I've been thinking about love a lot lately.

I've been thinking about love a lot lately. Maybe it's the movies I've been watching, or the music I've been listening to, or the relationship-struggles I've faced over the past few months, but the darn L-word keeps popping up. How we all need it. We all search for it. We all lose it. And hopefully we all find it, in one form or another. As far as feelings go, it is truly universal. It drives us. Makes us smile. Dream. Cry.

Many art forms try to convey and express and explore love, but I doubt any of them do it better than movies. Sure, there are plenty of amazing poems out there and a great love song never dies, but movies can capture love's power and knock you out with it.

I watched Richard Linklater's film "Before Sunset" this past weekend and I can't stop thinking about it. It's the sequel to his 1994 film "Before Sunrise," about an American (Ethan Hawke) and a French girl (Julie Delpy), who meet on a train and have one day together before parting ways. I don't remember liking that film very much and I was a bit skeptical of this update, which finds them nine years later in Paris. He is a writer, married with a kid, and she is an environmentalist dating a war photographer. What is special about the film is that it truly captures what it feels like to reunite with someone you have not seen in many years, someone you hoped you would one day see again and perhaps never stopped thinking about. It's a very talkative movie, almost a constant chatter, but its exploration into how those awkward first moments develop into a deeper look at the past and their feelings for the future that feels so truthful and real that it's almost shocking. (And a credit to the actors and director for creating such a sincere piece of work).

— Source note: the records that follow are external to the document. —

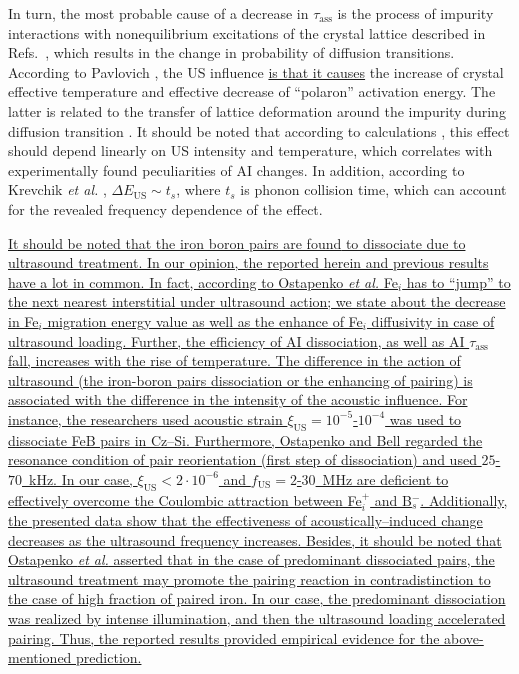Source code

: \documentclass[%
 aip,jap,
 amsmath,amssymb,
 reprint,%
]{revtex4-1}
\begin{document}
In turn, the most probable cause of a decrease in $\tau_\mathrm{ass}$ is the process of impurity interactions with nonequilibrium excitations of the crystal lattice described in
Refs.~,
which results in the change in probability of diffusion transitions.
According to Pavlovich \cite{Pavlovich},
the US influence \textcolor[rgb]{0.00,0.07,1.00}{\uline{is that it causes}} the increase of crystal effective temperature and effective decrease of ``polaron'' activation energy.
The latter is related to the transfer of lattice deformation around the impurity during diffusion transition \cite{Pavlovich}.
It should be noted that according to calculations \cite{Pavlovich}, this effect should depend linearly on US intensity and temperature,
which correlates with experimentally found peculiarities of AI changes.
In addition, according to Krevchik \emph{et al.} \cite{Krevchik},
$\Delta E_\mathrm{US}\sim t_s$,
where $t_s$ is phonon collision time, which can account for the revealed frequency dependence of the effect.

\textcolor[rgb]{0.00,0.07,1.00}{\uline{
It should be noted that the iron boron pairs are found\cite{Ostapenko1995,Ostapenko1994APL,Ostapenko1995SST}
to dissociate due to ultrasound treatment.
In our opinion,
the reported herein and previous results have a lot in common.
In fact, according to Ostapenko \emph{et al.}\cite{Ostapenko1995SST}
Fe$_i$ has to ``jump'' to the next nearest interstitial under ultrasound action;
we state about the decrease in Fe$_i$ migration energy value
as well as the enhance of Fe$_i$ diffusivity
in case of ultrasound loading.
Further, the efficiency of AI dissociation, as well as AI $\tau_\mathrm{ass}$ fall, increases
with the rise of temperature.
The difference in the action of ultrasound
(the iron-boron pairs dissociation or the enhancing of pairing)
is associated with the difference in the intensity of the acoustic influence.
For instance, the researchers used acoustic strain $\xi_\mathrm{US}=10^{-5}$-$10^{-4}$
was used\cite{Ostapenko1995}
to dissociate FeB pairs in Cz--Si.
Furthermore,
Ostapenko and Bell\cite{Ostapenko1995} regarded the resonance condition of
pair reorientation (first step of dissociation) and used $25$-$70$~kHz.
In our case,  $\xi_\mathrm{US}<2\cdot10^{-6}$ and $f_\mathrm{US}=2$-$30$~MHz are deficient to effectively overcome the Coulombic attraction between Fe$_i^+$ and B$_s^-$.
Additionally, the presented data show that the effectiveness of acoustically--induced change
decreases as the ultrasound frequency increases.
Besides, it should be noted that Ostapenko \emph{et al.}\cite{Ostapenko1994APL} asserted
that in the  case  of predominant  dissociated  pairs,  the ultrasound treatment may promote  the
pairing reaction in contradistinction to the case of high fraction of paired iron.
In our case, the predominant  dissociation was realized by intense illumination, and then
the ultrasound loading accelerated pairing.
Thus, the reported results provided empirical evidence  for the above-mentioned prediction.
}}
\end{document}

I won't tell you much more about it other than it may have one of the most perfect endings to a romantic movie in a long time. The last minute, simple and pure, is brilliant.

It's amazing how little love stories really need to be effective. In the case of "Before Sunset," there is no plot, really, other than: "a man and a woman have a few hours together before he has to catch a plane." What's so special about that? Can you imagine pitching an idea like that to a studio executive? No way. But even the big Hollywood romantic comedies work the same way, bringing two people together, then tearing them apart, then bringing them back together again. We feel their attraction, we agonize over their longing, and we celebrate their reunion. While an action movie may allow us to experience what it feels like to save the world, shoot some bad guys and blow up a building, romantic comedies give us a much more true catharsis. Those are our emotions up on the screen, feelings we all have known before. A look between two strangers, an embrace between two people long apart, a daydream. There are no misty eyes at the end of "True Lies."

Some people blame romantic comedies for giving people false hopes and expectations about relationships. That they simplify emotions, manipulate viewers, and ignore reality. That the world is much tougher than that: "People don't quit their jobs and run through airports to catch their departing lover in real life." "There's no way Harry and Sally would run into each other so many times." Etc. And maybe they are right. Maybe movies are guilty of manipulating people. But there are worse things than getting a few hundred people in a dark theater to feel love. To make their hearts beat a little harder. To remind them of emotions long buried or ignored after years of routine. Or to inspire some to actually quit that job and run through that airport and catch that special someone before they become the one that got away, the one that haunts them for the rest of their lives with dreams of what could have been. Maybe that's what life is all about.